Exercise aim:
Where a line of the records holds the string "hash", copy that line.

<<<<

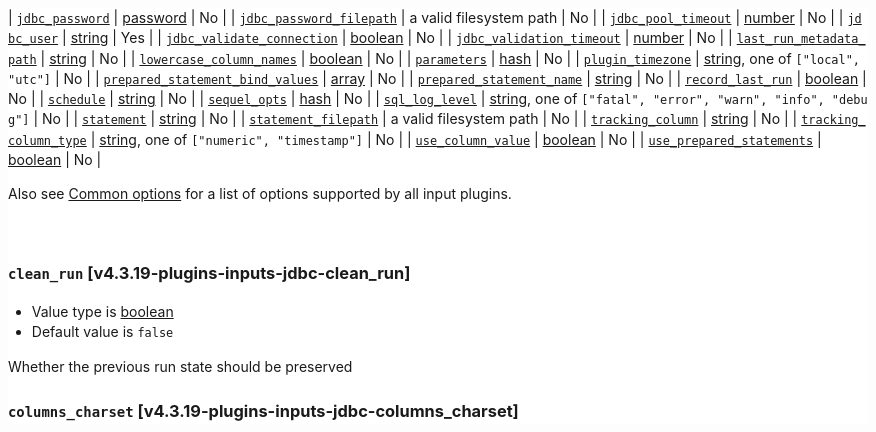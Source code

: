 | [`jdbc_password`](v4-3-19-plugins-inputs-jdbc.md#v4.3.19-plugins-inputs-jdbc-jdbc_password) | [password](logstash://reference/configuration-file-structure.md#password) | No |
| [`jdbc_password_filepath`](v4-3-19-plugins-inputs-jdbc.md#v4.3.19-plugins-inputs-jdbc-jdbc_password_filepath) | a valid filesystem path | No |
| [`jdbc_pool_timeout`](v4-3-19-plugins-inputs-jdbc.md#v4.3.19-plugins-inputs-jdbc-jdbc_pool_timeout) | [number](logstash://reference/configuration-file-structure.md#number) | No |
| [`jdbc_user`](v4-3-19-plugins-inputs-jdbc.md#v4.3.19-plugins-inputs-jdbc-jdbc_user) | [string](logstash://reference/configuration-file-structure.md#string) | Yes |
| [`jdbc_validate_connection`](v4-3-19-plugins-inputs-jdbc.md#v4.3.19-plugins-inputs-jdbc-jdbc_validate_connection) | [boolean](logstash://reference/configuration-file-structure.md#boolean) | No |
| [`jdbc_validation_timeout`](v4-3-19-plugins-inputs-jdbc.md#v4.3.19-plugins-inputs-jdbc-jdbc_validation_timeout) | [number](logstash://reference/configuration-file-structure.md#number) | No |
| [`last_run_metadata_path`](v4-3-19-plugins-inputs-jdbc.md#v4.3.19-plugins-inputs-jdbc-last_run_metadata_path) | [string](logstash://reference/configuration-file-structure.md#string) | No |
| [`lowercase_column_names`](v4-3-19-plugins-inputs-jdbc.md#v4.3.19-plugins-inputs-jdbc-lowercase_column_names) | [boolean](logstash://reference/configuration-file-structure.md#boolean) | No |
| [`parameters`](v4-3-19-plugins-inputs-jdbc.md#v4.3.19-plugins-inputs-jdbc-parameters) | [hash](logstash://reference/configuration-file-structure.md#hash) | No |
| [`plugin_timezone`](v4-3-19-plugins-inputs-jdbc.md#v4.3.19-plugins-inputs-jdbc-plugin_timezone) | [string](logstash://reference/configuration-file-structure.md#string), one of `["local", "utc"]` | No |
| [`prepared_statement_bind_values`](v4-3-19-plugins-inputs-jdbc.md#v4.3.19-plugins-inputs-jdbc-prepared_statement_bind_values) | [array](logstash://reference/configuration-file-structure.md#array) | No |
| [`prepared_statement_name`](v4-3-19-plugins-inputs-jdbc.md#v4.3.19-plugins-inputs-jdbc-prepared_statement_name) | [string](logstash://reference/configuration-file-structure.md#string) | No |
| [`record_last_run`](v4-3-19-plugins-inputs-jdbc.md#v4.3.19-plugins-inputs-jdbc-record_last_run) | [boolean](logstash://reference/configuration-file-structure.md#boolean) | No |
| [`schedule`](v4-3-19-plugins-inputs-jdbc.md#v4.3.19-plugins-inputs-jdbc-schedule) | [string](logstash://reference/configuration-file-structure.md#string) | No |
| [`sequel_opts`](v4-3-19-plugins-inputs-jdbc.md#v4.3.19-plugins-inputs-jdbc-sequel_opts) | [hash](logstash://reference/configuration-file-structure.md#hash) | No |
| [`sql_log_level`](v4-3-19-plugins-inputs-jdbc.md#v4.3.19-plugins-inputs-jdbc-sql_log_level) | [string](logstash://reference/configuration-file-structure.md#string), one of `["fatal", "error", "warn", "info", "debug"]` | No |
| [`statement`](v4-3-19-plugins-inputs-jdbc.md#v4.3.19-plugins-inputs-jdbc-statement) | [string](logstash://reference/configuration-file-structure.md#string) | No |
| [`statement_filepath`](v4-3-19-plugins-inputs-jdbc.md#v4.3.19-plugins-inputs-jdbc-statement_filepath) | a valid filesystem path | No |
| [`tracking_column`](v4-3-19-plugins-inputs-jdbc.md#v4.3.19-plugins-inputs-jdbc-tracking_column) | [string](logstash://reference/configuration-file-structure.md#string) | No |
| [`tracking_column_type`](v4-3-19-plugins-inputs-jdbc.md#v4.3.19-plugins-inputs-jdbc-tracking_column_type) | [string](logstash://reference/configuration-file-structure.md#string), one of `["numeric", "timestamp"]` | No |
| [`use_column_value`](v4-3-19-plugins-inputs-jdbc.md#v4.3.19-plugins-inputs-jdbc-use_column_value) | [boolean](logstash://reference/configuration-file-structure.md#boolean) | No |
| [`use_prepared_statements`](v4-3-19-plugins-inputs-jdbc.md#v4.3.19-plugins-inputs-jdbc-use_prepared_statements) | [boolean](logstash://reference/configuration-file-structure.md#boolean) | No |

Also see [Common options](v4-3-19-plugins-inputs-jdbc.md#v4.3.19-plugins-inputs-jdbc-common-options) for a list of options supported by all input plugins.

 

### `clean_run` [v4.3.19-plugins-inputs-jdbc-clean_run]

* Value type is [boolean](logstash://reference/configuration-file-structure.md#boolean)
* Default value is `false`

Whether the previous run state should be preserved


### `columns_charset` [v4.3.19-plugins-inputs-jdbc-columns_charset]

>>>>

Exercise solution:
| [`parameters`](v4-3-19-plugins-inputs-jdbc.md#v4.3.19-plugins-inputs-jdbc-parameters) | [hash](logstash://reference/configuration-file-structure.md#hash) | No |
| [`sequel_opts`](v4-3-19-plugins-inputs-jdbc.md#v4.3.19-plugins-inputs-jdbc-sequel_opts) | [hash](logstash://reference/configuration-file-structure.md#hash) | No |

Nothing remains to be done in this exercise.